Oh hell, forget that. Would you just kick me to the curb after your done with me?
LOL! Krazz

5/16/2006 12:27:03 PM So Why Didn't It Work Out?  

chucky_t

And Krazz wanted me to teach him to be a slut?

That man don't need no teaching, he comes by it naturally...LOL

5/16/2006 7:37:17 PM So Why Didn't It Work Out?  

krazz

Slutbag here
King Krazz - King of ______

5/17/2006 11:24:20 AM So Why Didn't It Work Out?  

unslightlynorml

Shoot cowboy, I don't respect you now. Why would you expect that to change just 'cause we played "warm the popsicle" ? Lol Kat

5/17/2006 7:59:10 PM So Why Didn't It Work Out?  

krazz

Damn, and I was going to play, "Feed the Kitty!"
I get no respect! I want no respect! I am just not respectable! LOL!

Chief Slut - er um, I mean Chief Krazz-Popsicle Man



[Edited 5/17/2006 7:59:47 PM]

5/17/2006 8:23:21 PM So Why Didn't It Work Out?  

unslightlynorml

Popsicle man.......lol Yeah, you DID melt a bit fast.........GUFFAW!!! Kat

5/17/2006 9:21:34 PM So Why Didn't It Work Out?  

krazz

Sure, lick a man when he's down, Kat!!!!

(Now tell me THAT wasn't a great visual! ROFL!)

Hug ya.... Never slug ya!
Krazz

5/18/2006 7:05:56 AM So Why Didn't It Work Out?  

unslightlynorml

C'monnnnnnnnnnnnnnnnnn......ya won't even slap me around a bit? Now, where's the fun in that? LOL Kat

5/18/2006 4:44:48 PM So Why Didn't It Work Out?  

krazz

Nope a lover not a batterer?
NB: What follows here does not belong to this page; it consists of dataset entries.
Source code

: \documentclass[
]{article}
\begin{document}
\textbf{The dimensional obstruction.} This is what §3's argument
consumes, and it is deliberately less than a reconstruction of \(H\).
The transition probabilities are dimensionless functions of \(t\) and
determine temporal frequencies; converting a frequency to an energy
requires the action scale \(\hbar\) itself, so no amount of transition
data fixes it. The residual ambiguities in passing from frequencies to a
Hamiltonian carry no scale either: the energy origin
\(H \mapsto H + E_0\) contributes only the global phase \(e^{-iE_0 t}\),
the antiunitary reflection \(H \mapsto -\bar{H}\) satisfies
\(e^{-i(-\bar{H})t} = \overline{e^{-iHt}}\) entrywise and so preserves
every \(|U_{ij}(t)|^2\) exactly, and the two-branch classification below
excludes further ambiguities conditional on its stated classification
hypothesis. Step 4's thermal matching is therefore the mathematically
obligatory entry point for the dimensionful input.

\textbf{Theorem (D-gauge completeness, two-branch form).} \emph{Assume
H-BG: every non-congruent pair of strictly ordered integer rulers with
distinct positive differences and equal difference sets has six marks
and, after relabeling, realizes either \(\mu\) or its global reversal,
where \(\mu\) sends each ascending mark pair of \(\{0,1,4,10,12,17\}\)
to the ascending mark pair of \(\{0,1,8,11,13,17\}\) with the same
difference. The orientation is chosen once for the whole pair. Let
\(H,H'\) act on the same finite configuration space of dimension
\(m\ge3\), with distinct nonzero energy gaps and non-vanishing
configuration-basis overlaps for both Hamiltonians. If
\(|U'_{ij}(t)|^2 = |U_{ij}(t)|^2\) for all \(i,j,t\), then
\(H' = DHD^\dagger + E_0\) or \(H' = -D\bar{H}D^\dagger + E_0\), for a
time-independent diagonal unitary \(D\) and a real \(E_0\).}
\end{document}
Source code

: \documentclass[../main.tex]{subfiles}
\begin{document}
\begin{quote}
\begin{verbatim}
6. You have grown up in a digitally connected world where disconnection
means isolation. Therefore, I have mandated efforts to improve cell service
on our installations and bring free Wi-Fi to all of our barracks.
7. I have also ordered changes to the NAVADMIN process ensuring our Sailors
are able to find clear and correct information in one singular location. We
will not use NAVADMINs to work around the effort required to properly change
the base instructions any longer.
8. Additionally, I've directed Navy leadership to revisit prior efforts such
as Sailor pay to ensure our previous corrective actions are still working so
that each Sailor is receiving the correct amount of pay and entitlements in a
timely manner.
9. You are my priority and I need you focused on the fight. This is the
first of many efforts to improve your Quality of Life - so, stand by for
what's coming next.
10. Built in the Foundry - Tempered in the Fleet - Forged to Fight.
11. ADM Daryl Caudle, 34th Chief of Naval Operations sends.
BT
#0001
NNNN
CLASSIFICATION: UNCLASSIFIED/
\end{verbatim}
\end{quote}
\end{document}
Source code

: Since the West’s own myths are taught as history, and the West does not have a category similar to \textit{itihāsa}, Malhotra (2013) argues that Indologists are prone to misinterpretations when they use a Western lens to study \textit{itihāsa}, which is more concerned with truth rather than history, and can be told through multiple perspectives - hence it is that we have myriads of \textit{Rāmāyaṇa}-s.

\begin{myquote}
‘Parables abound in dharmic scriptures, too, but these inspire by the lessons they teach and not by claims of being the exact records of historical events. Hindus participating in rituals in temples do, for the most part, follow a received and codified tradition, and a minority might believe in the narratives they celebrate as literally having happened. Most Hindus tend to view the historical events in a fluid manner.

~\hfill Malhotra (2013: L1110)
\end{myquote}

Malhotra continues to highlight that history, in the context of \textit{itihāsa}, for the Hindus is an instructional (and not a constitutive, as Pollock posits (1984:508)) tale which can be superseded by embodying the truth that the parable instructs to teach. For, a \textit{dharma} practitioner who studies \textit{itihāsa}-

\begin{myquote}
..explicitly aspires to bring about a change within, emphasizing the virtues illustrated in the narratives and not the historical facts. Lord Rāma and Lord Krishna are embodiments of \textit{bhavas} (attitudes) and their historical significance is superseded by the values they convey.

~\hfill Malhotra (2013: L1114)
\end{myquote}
Oh wait, I could batter you up in say......chocolate pudding?
ROFL, Krazz

5/18/2006 5:29:24 PM So Why Didn't It Work Out?  

chucky_t

cornmeal and flour with eggs and milk.

Makes a good batter also.

Man, that does sound interesting....LOL

Kat?...LOL

5/18/2006 7:00:21 PM So Why Didn't It Work Out?  

krazz

I sent her to the store to get a dozen eggs....... WOMEN!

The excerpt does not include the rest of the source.